In supporto del nuovo progetto dell’associazione ci sono anche due artisti, il cantautore Daniele Silvestri e lo street artist Tvboy. Silvestri nel video ‘Le Navi’, realizzato a bordo della nave Life Support ha dichiarato: “Una nave in mezzo al mare: un’immagine semplice e potentissima, ma anche l’unica che riesce a mettere insieme due emozioni opposte: la più grande speranza e la più grande disperazione”. Il cantautore, accompagnato dal fagotto di Marco Santoro, fa riferimento alla disperazione dei migranti che rischiano la propria vita per arrivare in Europa ed esprime la speranza che “navi come questa possano intercettare le storie dei migranti prima che scompaiono sotto queste onde. E questa speranza è forse la più giusta, ed è un dovere”.

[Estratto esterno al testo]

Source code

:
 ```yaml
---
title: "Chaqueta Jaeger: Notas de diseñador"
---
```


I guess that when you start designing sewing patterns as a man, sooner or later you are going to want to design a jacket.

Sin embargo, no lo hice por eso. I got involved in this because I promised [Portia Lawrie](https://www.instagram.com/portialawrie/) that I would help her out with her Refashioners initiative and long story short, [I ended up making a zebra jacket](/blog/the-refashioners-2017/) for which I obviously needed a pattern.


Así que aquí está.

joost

Sulla tuga della Life Support l’opera dell’artista Tvboy. L’esponente del movimento della Street Art ha voluto esprimere la propria vicinanza ai naufraghi che troveranno riparo a bordo e all’equipaggio della nave realizzando l’opera ‘Emerge’, un murale di 3×2 metri che rappresenta due braccia che si afferrano tra le onde. Sulle murate della nave invece è stata scritta la frase di Gino Strada, chirurgo e fondatore di Emergency: “I diritti sono di tutti, altrimenti chiamateli privilegi”, che riassume la filosofia che ispira il lavoro dell’ong.